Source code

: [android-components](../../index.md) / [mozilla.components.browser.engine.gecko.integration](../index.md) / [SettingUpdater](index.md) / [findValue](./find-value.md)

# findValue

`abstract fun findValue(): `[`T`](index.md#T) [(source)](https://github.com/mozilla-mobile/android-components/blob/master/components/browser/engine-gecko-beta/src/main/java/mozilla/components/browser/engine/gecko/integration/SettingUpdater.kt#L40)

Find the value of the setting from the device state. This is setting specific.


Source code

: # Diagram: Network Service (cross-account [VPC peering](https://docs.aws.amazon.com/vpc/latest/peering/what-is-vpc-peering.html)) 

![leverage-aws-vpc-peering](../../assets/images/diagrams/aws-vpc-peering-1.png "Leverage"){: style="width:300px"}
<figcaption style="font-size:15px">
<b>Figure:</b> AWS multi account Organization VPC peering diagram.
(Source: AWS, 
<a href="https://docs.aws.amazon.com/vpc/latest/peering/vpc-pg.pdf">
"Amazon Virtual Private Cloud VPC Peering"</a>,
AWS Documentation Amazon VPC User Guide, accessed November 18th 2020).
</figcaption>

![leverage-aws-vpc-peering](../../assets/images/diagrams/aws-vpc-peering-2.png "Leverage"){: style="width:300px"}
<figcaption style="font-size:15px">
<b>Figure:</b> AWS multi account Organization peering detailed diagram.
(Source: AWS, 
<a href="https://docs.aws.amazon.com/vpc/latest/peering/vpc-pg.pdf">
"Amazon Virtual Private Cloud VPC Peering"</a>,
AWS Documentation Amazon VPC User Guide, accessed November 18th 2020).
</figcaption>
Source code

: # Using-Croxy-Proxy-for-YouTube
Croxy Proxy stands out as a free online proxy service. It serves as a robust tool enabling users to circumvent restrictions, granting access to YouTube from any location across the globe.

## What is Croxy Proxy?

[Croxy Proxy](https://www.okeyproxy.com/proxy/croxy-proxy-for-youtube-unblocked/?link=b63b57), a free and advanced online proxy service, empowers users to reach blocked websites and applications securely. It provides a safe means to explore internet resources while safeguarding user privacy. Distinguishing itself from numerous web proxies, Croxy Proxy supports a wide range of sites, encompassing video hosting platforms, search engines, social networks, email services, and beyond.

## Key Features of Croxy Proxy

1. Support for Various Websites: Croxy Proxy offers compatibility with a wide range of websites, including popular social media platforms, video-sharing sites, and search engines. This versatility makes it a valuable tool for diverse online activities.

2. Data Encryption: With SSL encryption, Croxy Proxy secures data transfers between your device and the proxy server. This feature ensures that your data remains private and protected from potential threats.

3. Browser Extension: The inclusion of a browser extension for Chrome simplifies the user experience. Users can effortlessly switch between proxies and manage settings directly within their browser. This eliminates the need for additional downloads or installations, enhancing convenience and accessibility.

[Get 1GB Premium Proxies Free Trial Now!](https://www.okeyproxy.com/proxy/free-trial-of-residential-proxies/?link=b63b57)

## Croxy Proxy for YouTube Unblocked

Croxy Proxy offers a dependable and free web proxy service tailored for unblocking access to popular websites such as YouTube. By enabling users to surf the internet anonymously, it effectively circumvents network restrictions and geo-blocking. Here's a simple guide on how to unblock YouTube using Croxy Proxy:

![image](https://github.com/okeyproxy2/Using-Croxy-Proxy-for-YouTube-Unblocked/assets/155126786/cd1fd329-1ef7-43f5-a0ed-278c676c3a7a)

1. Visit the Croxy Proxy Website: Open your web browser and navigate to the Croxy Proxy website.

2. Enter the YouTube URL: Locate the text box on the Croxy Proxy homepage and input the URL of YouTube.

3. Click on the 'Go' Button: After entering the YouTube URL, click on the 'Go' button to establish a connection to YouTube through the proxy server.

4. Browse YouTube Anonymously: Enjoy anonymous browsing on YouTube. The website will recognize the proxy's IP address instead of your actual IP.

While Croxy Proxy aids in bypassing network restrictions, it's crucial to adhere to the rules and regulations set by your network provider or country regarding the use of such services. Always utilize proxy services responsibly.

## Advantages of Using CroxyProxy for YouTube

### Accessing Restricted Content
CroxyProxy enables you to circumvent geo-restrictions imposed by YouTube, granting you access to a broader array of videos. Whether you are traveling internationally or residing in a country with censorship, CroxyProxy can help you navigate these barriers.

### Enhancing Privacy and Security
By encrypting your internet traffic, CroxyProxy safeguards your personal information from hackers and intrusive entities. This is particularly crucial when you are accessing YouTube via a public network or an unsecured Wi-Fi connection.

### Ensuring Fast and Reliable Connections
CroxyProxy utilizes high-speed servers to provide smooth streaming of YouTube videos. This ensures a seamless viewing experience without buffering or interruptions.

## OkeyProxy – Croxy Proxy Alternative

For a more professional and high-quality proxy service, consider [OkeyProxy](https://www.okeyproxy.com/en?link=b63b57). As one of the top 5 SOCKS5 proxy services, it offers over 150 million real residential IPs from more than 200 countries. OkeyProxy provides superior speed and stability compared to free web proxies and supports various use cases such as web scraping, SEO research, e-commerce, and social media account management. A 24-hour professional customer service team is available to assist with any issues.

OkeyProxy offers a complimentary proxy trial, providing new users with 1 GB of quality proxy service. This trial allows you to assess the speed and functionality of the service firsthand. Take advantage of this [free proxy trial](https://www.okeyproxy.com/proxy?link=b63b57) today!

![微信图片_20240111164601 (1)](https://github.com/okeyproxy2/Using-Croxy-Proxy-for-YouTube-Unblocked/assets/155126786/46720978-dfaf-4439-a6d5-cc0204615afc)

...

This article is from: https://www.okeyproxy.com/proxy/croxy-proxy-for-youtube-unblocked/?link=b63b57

————

## PROBLEM DETAILS
The lines to return are those in the material above that hold "index".

## EXPECTED OUTPUT
: [android-components](../../index.md) / [mozilla.components.browser.engine.gecko.integration](../index.md) / [SettingUpdater](index.md) / [findValue](./find-value.md)
`abstract fun findValue(): `[`T`](index.md#T) [(source)](https://github.com/mozilla-mobile/android-components/blob/master/components/browser/engine-gecko-beta/src/main/java/mozilla/components/browser/engine/gecko/integration/SettingUpdater.kt#L40)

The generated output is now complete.